### Your objective
Below are some entries. Count how many of their lines include "complexity", then give that number only.

### Given records
[Start of section]

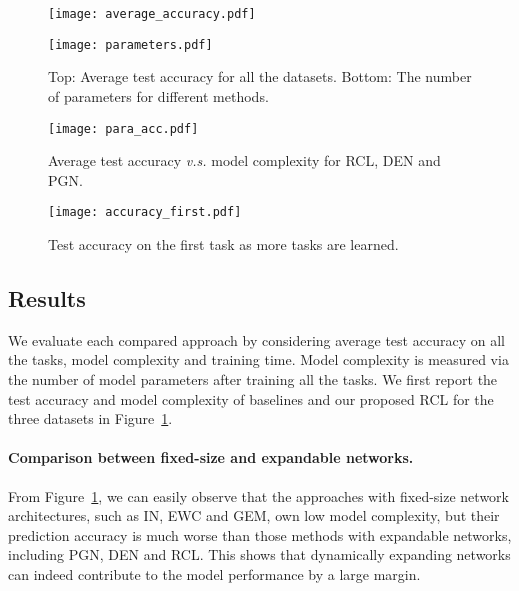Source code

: \documentclass{article}
\begin{document}
\begin{figure}[htbp]
  \centering
    \begin{minipage}[b]{0.85\textwidth}
      \texttt{[image: average\_accuracy.pdf]}
    \end{minipage}
      \begin{minipage}[b]{0.85\textwidth}
    \texttt{[image: parameters.pdf]}
  \end{minipage}
  \caption{Top: Average test accuracy for all the datasets. Bottom: The number of parameters  for different methods. } \label{experiments}
\end{figure}



\begin{figure}[htbp]
  \texttt{[image: para\_acc.pdf]}
  \vspace{-0.5cm}
  \caption{Average test accuracy \emph{v.s.} model complexity for RCL, DEN and PGN.}
  \label{fig:accvspara}
\end{figure}

\begin{figure}[htbp]
  \centering
      \texttt{[image: accuracy\_first.pdf]}
      \vspace{-0.5cm}
  \caption{Test accuracy on the first task as more tasks are learned.} \label{fig:forgetting}
\end{figure}





\subsection{Results}
We evaluate each compared approach by considering  average test accuracy on all the tasks, model complexity and training time. Model complexity is measured via the number of model parameters after training all the tasks. We first report the test accuracy and model complexity of baselines and our proposed RCL for the three datasets in Figure~\ref{experiments}.

\paragraph{Comparison between fixed-size and expandable networks.}
From Figure~\ref{experiments}, we can easily observe that the approaches with fixed-size network architectures, such as  IN, EWC and GEM, own low model complexity, but their prediction accuracy is much worse than those methods with expandable networks, including PGN, DEN and RCL. This shows that dynamically expanding networks can  indeed contribute to the model performance by a large margin.
\end{document}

[End of section]

### Output for this exercise
3